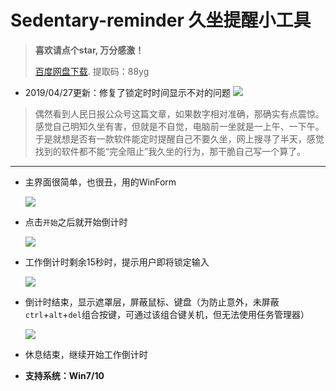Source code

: # Sedentary-reminder 久坐提醒小工具
> **喜欢请点个star, 万分感激！**  
>
> [百度网盘下载](https://pan.baidu.com/s/1DbNsMW955fhtyVv1XwlP6A). 提取码：88yg
* 2019/04/27更新：修复了锁定时时间显示不对的问题
  ![](https://github.com/wjbgis/Sedentary-reminder/blob/master/ScreenShot/0.png)


> ​	偶然看到人民日报公众号这篇文章，如果数字相对准确，那确实有点震惊。感觉自己明知久坐有害，但就是不自觉，电脑前一坐就是一上午、一下午。于是就想是否有一款软件能定时提醒自己不要久坐，网上搜寻了半天，感觉找到的软件都不能“完全阻止”我久坐的行为，那干脆自己写一个算了。

---

* 主界面很简单，也很丑，用的WinForm

  ![](https://github.com/wjbgis/Sedentary-reminder/blob/master/ScreenShot/1.png)

* 点击`开始`之后就开始倒计时

  ![](https://github.com/wjbgis/Sedentary-reminder/blob/master/ScreenShot/2.1.png)

* 工作倒计时剩余15秒时，提示用户即将锁定输入

  ![](https://github.com/wjbgis/Sedentary-reminder/blob/master/ScreenShot/4.png)

* 倒计时结束，显示遮罩层，屏蔽鼠标、键盘（为防止意外，未屏蔽`ctrl`+`alt`+`del`组合按键，可通过该组合键关机，但无法使用任务管理器）

  ![](https://github.com/wjbgis/Sedentary-reminder/blob/master/ScreenShot/3.png)
  
* 休息结束，继续开始工作倒计时

* **支持系统：Win7/10**

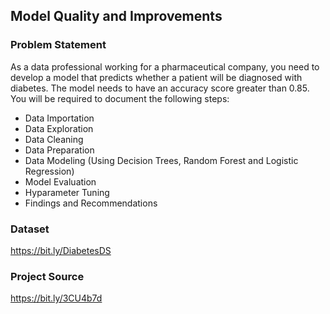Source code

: ## Model Quality and Improvements

### Problem Statement
As a data professional working for a pharmaceutical company, you need to develop a
model that predicts whether a patient will be diagnosed with diabetes. The model needs
to have an accuracy score greater than 0.85.
You will be required to document the following steps:
  - Data Importation
  - Data Exploration
  - Data Cleaning
  - Data Preparation
  - Data Modeling (Using Decision Trees, Random Forest and Logistic Regression)
  - Model Evaluation
  - Hyparameter Tuning
  - Findings and Recommendations

### Dataset
https://bit.ly/DiabetesDS

### Project Source
https://bit.ly/3CU4b7d
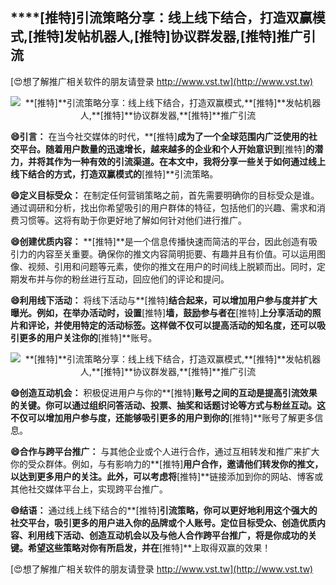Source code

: ## ****[推特]**引流策略分享：线上线下结合，打造双赢模式,**[推特]**发帖机器人,**[推特]**协议群发器,**[推特]**推广引流**

[😍想了解推广相关软件的朋友请登录 http://www.vst.tw](http://www.vst.tw)

 <center><img src="https://vst.tw/MP4/tuiguang/png/3.png" alt="**[推特]**引流策略分享：线上线下结合，打造双赢模式,**[推特]**发帖机器人,**[推特]**协议群发器,**[推特]**推广引流"></center>

**😄引言：**
在当今社交媒体的时代，**[推特]**成为了一个全球范围内广泛使用的社交平台。随着用户数量的迅速增长，越来越多的企业和个人开始意识到**[推特]**的潜力，并将其作为一种有效的引流渠道。在本文中，我将分享一些关于如何通过线上线下结合的方式，打造双赢模式的**[推特]**引流策略。

**😄定义目标受众：**
在制定任何营销策略之前，首先需要明确你的目标受众是谁。通过调研和分析，找出你希望吸引的用户群体的特征，包括他们的兴趣、需求和消费习惯等。这将有助于你更好地了解如何针对他们进行推广。

**😄创建优质内容：**
**[推特]**是一个信息传播快速而简洁的平台，因此创造有吸引力的内容至关重要。确保你的推文内容简明扼要、有趣并且有价值。可以运用图像、视频、引用和问题等元素，使你的推文在用户的时间线上脱颖而出。同时，定期发布并与你的粉丝进行互动，回应他们的评论和提问。

**😄利用线下活动：**
将线下活动与**[推特]**结合起来，可以增加用户参与度并扩大曝光。例如，在举办活动时，设置**[推特]**墙，鼓励参与者在**[推特]**上分享活动的照片和评论，并使用特定的活动标签。这样做不仅可以提高活动的知名度，还可以吸引更多的用户关注你的**[推特]**账号。

 <center><img src="https://vst.tw/MP4/tuiguang/png/3.png" alt="**[推特]**引流策略分享：线上线下结合，打造双赢模式,**[推特]**发帖机器人,**[推特]**协议群发器,**[推特]**推广引流"></center>

**😄创造互动机会：**
积极促进用户与你的**[推特]**账号之间的互动是提高引流效果的关键。你可以通过组织问答活动、投票、抽奖和话题讨论等方式与粉丝互动。这不仅可以增加用户参与度，还能够吸引更多的用户到你的**[推特]**账号了解更多信息。

**😄合作与跨平台推广：**
与其他企业或个人进行合作，通过互相转发和推广来扩大你的受众群体。例如，与有影响力的**[推特]**用户合作，邀请他们转发你的推文，以达到更多用户的关注。此外，可以考虑将**[推特]**链接添加到你的网站、博客或其他社交媒体平台上，实现跨平台推广。

**😄结语：**
通过线上线下结合的**[推特]**引流策略，你可以更好地利用这个强大的社交平台，吸引更多的用户进入你的品牌或个人账号。定位目标受众、创造优质内容、利用线下活动、创造互动机会以及与他人合作跨平台推广，将是你成功的关键。希望这些策略对你有所启发，并在**[推特]**上取得双赢的效果！

[😍想了解推广相关软件的朋友请登录 http://www.vst.tw](http://www.vst.tw)



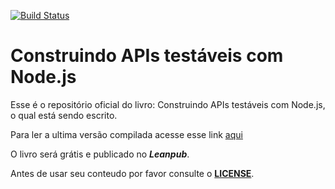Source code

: [![Build Status](https://travis-ci.org/waldemarnt/building-testable-apis-with-nodejs.svg?branch=master)](https://travis-ci.org/waldemarnt/building-testable-apis-with-nodejs)
# Construindo APIs testáveis com Node.js

Esse é o repositório oficial do livro: Construindo APIs testáveis com Node.js, o qual está sendo escrito.

Para ler a ultima versão compilada acesse esse link [aqui](./book/build.md)

O livro será grátis e publicado no ***Leanpub***.

Antes de usar seu conteudo por favor consulte o [**LICENSE**](./LICENSE.md).
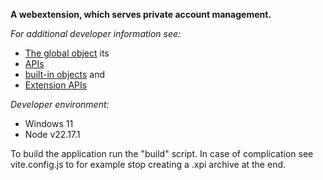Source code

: **A webextension, which serves private account management.**

_For additional developer information see:_

- [The global object](https://developer.mozilla.org/en-US/docs/Glossary/Global_object) its
- [APIs](https://developer.mozilla.org/en-US/docs/Web/API)
- [built-in objects](https://developer.mozilla.org/en-US/docs/Web/JavaScript/Reference) and
- [Extension APIs](https://developer.mozilla.org/en-US/docs/Mozilla/Add-ons/WebExtensions/API)

_Developer environment:_

- Windows 11
- Node v22.17.1

To build the application run the "build" script.
In case of complication see vite.config.js to
for example stop creating a .xpi archive at the end.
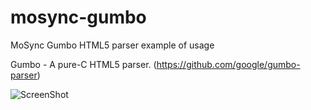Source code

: mosync-gumbo
============

MoSync Gumbo HTML5 parser example of usage

Gumbo - A pure-C HTML5 parser. (https://github.com/google/gumbo-parser)

![ScreenShot](http://en.gravatar.com/userimage/53982675/7e0327d02bf7439899f79252447b5f5f?size=600)
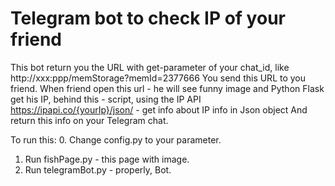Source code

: ﻿# Telegram bot to check IP of your friend

This bot return you the URL with get-parameter of your chat_id, like http://xxx:ppp/memStorage?memId=2377666 
You send this URL to you friend.
When friend open this url - he will see funny image and Python Flask get his IP, 
  behind this - script, using the IP API https://ipapi.co/{yourIp}/json/ - get info about IP info in Json object
  And return this info on your Telegram chat.
  
  To run this:
  0. Change config.py to your parameter.
  1. Run fishPage.py - this page with image.
  2. Run telegramBot.py - properly, Bot.
  
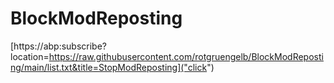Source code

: # BlockModReposting
[https://abp:subscribe?location=https://raw.githubusercontent.com/rotgruengelb/BlockModReposting/main/list.txt&title=StopModReposting]("click")
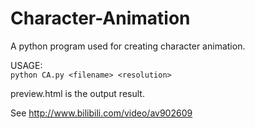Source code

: # Character-Animation
A python program used for creating character animation. 

USAGE:  
`python CA.py <filename> <resolution>` 

preview.html is the output result.

See http://www.bilibili.com/video/av902609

_ _ _

Activity → Please, without any pictures, print each entry exactly.

Task answer →
Source code

: # Sedentary-reminder 久坐提醒小工具
> **喜欢请点个star, 万分感激！**  
>
> [百度网盘下载](https://pan.baidu.com/s/1DbNsMW955fhtyVv1XwlP6A). 提取码：88yg
* 2019/04/27更新：修复了锁定时时间显示不对的问题
  ![](https://github.com/wjbgis/Sedentary-reminder/blob/master/ScreenShot/0.png)


> ​	偶然看到人民日报公众号这篇文章，如果数字相对准确，那确实有点震惊。感觉自己明知久坐有害，但就是不自觉，电脑前一坐就是一上午、一下午。于是就想是否有一款软件能定时提醒自己不要久坐，网上搜寻了半天，感觉找到的软件都不能“完全阻止”我久坐的行为，那干脆自己写一个算了。

---

* 主界面很简单，也很丑，用的WinForm

  ![](https://github.com/wjbgis/Sedentary-reminder/blob/master/ScreenShot/1.png)

* 点击`开始`之后就开始倒计时

  ![](https://github.com/wjbgis/Sedentary-reminder/blob/master/ScreenShot/2.1.png)

* 工作倒计时剩余15秒时，提示用户即将锁定输入

  ![](https://github.com/wjbgis/Sedentary-reminder/blob/master/ScreenShot/4.png)

* 倒计时结束，显示遮罩层，屏蔽鼠标、键盘（为防止意外，未屏蔽`ctrl`+`alt`+`del`组合按键，可通过该组合键关机，但无法使用任务管理器）

  ![](https://github.com/wjbgis/Sedentary-reminder/blob/master/ScreenShot/3.png)
  
* 休息结束，继续开始工作倒计时

* **支持系统：Win7/10**

Source code

: ## Model Quality and Improvements

### Problem Statement
As a data professional working for a pharmaceutical company, you need to develop a
model that predicts whether a patient will be diagnosed with diabetes. The model needs
to have an accuracy score greater than 0.85.
You will be required to document the following steps:
  - Data Importation
  - Data Exploration
  - Data Cleaning
  - Data Preparation
  - Data Modeling (Using Decision Trees, Random Forest and Logistic Regression)
  - Model Evaluation
  - Hyparameter Tuning
  - Findings and Recommendations

### Dataset
https://bit.ly/DiabetesDS

### Project Source
https://bit.ly/3CU4b7d
Source code

: ## ****[推特]**引流策略分享：线上线下结合，打造双赢模式,**[推特]**发帖机器人,**[推特]**协议群发器,**[推特]**推广引流**

[😍想了解推广相关软件的朋友请登录 http://www.vst.tw](http://www.vst.tw)

 <center><img src="https://vst.tw/MP4/tuiguang/png/3.png" alt="**[推特]**引流策略分享：线上线下结合，打造双赢模式,**[推特]**发帖机器人,**[推特]**协议群发器,**[推特]**推广引流"></center>

**😄引言：**
在当今社交媒体的时代，**[推特]**成为了一个全球范围内广泛使用的社交平台。随着用户数量的迅速增长，越来越多的企业和个人开始意识到**[推特]**的潜力，并将其作为一种有效的引流渠道。在本文中，我将分享一些关于如何通过线上线下结合的方式，打造双赢模式的**[推特]**引流策略。

**😄定义目标受众：**
在制定任何营销策略之前，首先需要明确你的目标受众是谁。通过调研和分析，找出你希望吸引的用户群体的特征，包括他们的兴趣、需求和消费习惯等。这将有助于你更好地了解如何针对他们进行推广。

**😄创建优质内容：**
**[推特]**是一个信息传播快速而简洁的平台，因此创造有吸引力的内容至关重要。确保你的推文内容简明扼要、有趣并且有价值。可以运用图像、视频、引用和问题等元素，使你的推文在用户的时间线上脱颖而出。同时，定期发布并与你的粉丝进行互动，回应他们的评论和提问。

**😄利用线下活动：**
将线下活动与**[推特]**结合起来，可以增加用户参与度并扩大曝光。例如，在举办活动时，设置**[推特]**墙，鼓励参与者在**[推特]**上分享活动的照片和评论，并使用特定的活动标签。这样做不仅可以提高活动的知名度，还可以吸引更多的用户关注你的**[推特]**账号。

 <center><img src="https://vst.tw/MP4/tuiguang/png/3.png" alt="**[推特]**引流策略分享：线上线下结合，打造双赢模式,**[推特]**发帖机器人,**[推特]**协议群发器,**[推特]**推广引流"></center>

**😄创造互动机会：**
积极促进用户与你的**[推特]**账号之间的互动是提高引流效果的关键。你可以通过组织问答活动、投票、抽奖和话题讨论等方式与粉丝互动。这不仅可以增加用户参与度，还能够吸引更多的用户到你的**[推特]**账号了解更多信息。

**😄合作与跨平台推广：**
与其他企业或个人进行合作，通过互相转发和推广来扩大你的受众群体。例如，与有影响力的**[推特]**用户合作，邀请他们转发你的推文，以达到更多用户的关注。此外，可以考虑将**[推特]**链接添加到你的网站、博客或其他社交媒体平台上，实现跨平台推广。

**😄结语：**
通过线上线下结合的**[推特]**引流策略，你可以更好地利用这个强大的社交平台，吸引更多的用户进入你的品牌或个人账号。定位目标受众、创造优质内容、利用线下活动、创造互动机会以及与他人合作跨平台推广，将是你成功的关键。希望这些策略对你有所启发，并在**[推特]**上取得双赢的效果！

[😍想了解推广相关软件的朋友请登录 http://www.vst.tw](http://www.vst.tw)



Source code

: [![Build Status](https://travis-ci.org/waldemarnt/building-testable-apis-with-nodejs.svg?branch=master)](https://travis-ci.org/waldemarnt/building-testable-apis-with-nodejs)
# Construindo APIs testáveis com Node.js

Esse é o repositório oficial do livro: Construindo APIs testáveis com Node.js, o qual está sendo escrito.

Para ler a ultima versão compilada acesse esse link [aqui](./book/build.md)

O livro será grátis e publicado no ***Leanpub***.

Antes de usar seu conteudo por favor consulte o [**LICENSE**](./LICENSE.md).
Source code

: **A webextension, which serves private account management.**

_For additional developer information see:_

- [The global object](https://developer.mozilla.org/en-US/docs/Glossary/Global_object) its
- [APIs](https://developer.mozilla.org/en-US/docs/Web/API)
- [built-in objects](https://developer.mozilla.org/en-US/docs/Web/JavaScript/Reference) and
- [Extension APIs](https://developer.mozilla.org/en-US/docs/Mozilla/Add-ons/WebExtensions/API)

_Developer environment:_

- Windows 11
- Node v22.17.1

To build the application run the "build" script.
In case of complication see vite.config.js to
for example stop creating a .xpi archive at the end.
Source code

: mosync-gumbo
============

MoSync Gumbo HTML5 parser example of usage

Gumbo - A pure-C HTML5 parser. (https://github.com/google/gumbo-parser)

![ScreenShot](http://en.gravatar.com/userimage/53982675/7e0327d02bf7439899f79252447b5f5f?size=600)
Source code

: ﻿# Telegram bot to check IP of your friend

This bot return you the URL with get-parameter of your chat_id, like http://xxx:ppp/memStorage?memId=2377666 
You send this URL to you friend.
When friend open this url - he will see funny image and Python Flask get his IP, 
  behind this - script, using the IP API https://ipapi.co/{yourIp}/json/ - get info about IP info in Json object
  And return this info on your Telegram chat.
  
  To run this:
  0. Change config.py to your parameter.
  1. Run fishPage.py - this page with image.
  2. Run telegramBot.py - properly, Bot.
  
Source code

: # BlockModReposting
[https://abp:subscribe?location=https://raw.githubusercontent.com/rotgruengelb/BlockModReposting/main/list.txt&title=StopModReposting]("click")
Source code

: # Character-Animation
A python program used for creating character animation. 

USAGE:  
`python CA.py <filename> <resolution>` 

preview.html is the output result.

See http://www.bilibili.com/video/av902609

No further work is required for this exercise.